Die Ermittlung des Kundenwerts wird im Kapitel 4 ausführlich dargestellt. Das Ziel der Kundenbewertung ist die Ermittlung des Kundenwerts anhand nachvollziehbarer Beurteilungsgrößen (Qualifizierungsparameter) und eine Ableitung von Kundenprioritäten anhand der ermittelten Kundenwerte (Winkelmann, 2012, S. 338-339). Winkelmann (2012, S. 339) verwendet anstelle des Begriffs „Kundenbewertung“ auch den Begriff „Kundenqualifizierung“. Dieser Begriff sagt aus, dass sich Kunden durch einen entsprechend hohen Kundenwert für die Zuteilung von Vertriebsressourcen „qualifizieren“ müssen.

3.3.2 Kundenpriorisierung

Die Gründe für die Wichtigkeit der Kenntnis von Kundenprioritäten variieren je nach Interessensgruppe. Das Management hinterfragt welcher Markt der interessanteste für das Unternehmen ist, welche Wertigkeit Marktsegmente haben und daher präferiert werden sollen. Im Marketing stellt sich die Frage welche Zielgruppen für die Kampagnen priorisiert werden sollen und bei welchen der potentielle Wertbeitrag für das Unternehmen zu niedrig ist und die daher nicht mehr umworben werden sollten. Der Vertrieb benötigt für die Besuchsplanung sowie für die Priorisierung in der Kundenbearbeitung Informationen zu den Wertigkeiten von Bestandskunden und potentiellen Neukunden. Für den Vertriebsinnendienst stellt sich bspw. die Frage, welche die wichtigsten Angebote sind und bevorzugt nachbearbeitet werden sollten (Winkelmann, 2013, S. 340).
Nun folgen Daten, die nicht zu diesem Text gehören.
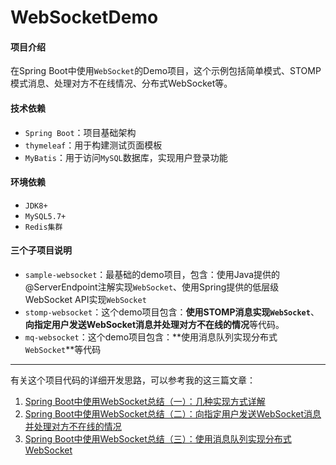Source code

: # WebSocketDemo #

#### 项目介绍
在Spring Boot中使用`WebSocket`的Demo项目，这个示例包括简单模式、STOMP模式消息、处理对方不在线情况、分布式WebSocket等。

#### 技术依赖 ####

- `Spring Boot`：项目基础架构
- `thymeleaf`：用于构建测试页面模板
- `MyBatis`：用于访问`MySQL`数据库，实现用户登录功能

#### 环境依赖 ####

- `JDK8+`
- `MySQL5.7+`
- `Redis集群`

#### 三个子项目说明 ####

- `sample-websocket`：最基础的demo项目，包含：使用Java提供的@ServerEndpoint注解实现`WebSocket`、使用Spring提供的低层级WebSocket API实现`WebSocket`
- `stomp-websocket`：这个demo项目包含：**使用STOMP消息实现`WebSocket`**、**向指定用户发送WebSocket消息并处理对方不在线的情况**等代码。
- `mq-websocket`：这个demo项目包含：**使用消息队列实现分布式`WebSocket`**等代码

------

有关这个项目代码的详细开发思路，可以参考我的这三篇文章：

1. [Spring Boot中使用WebSocket总结（一）：几种实现方式详解](https://www.zifangsky.cn/1355.html)
2. [Spring Boot中使用WebSocket总结（二）：向指定用户发送WebSocket消息并处理对方不在线的情况](https://www.zifangsky.cn/1359.html)
3. [Spring Boot中使用WebSocket总结（三）：使用消息队列实现分布式WebSocket](https://www.zifangsky.cn/1364.html)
Nach erfolgter Kundenbewertung kann die weitere Gegenüberstellung einzelner Kunden oder Kundensegmente zueinander erfolgen. Damit wird die Voraussetzung zur Unterscheidung zwischen wichtigen und unwichtigen Kunden(-segmenten) geschaffen, woraus sich unterschiedliche Kundenprioritäten ergeben. Durch diese Kundenpriorisierung wird eine dem Kundenwert entsprechende Allokation der Vertriebsressourcen auf die bestehenden und potentiellen Kunden ermöglicht (Winkelmann, 2012, S. 338-339). Die Kundenpriorisierung wird durch den Einsatz des Kundenwerts erleichtert (Hofbauer & Hellwig, 2012, S. 166) und verfolgt das Ziel die knappen Vertriebsressourcen auf die wertvollsten Kunden zu verteilen (Homburg, Schäfer, & Schneider, 2012, S. 38). Dies ist notwendig, da in der Regel die Vertriebsressourcen nicht ausreichen, um alle Kunden im gleichen Ausmaß zu betreuen (Winkelmann, 2012, S. 338-339).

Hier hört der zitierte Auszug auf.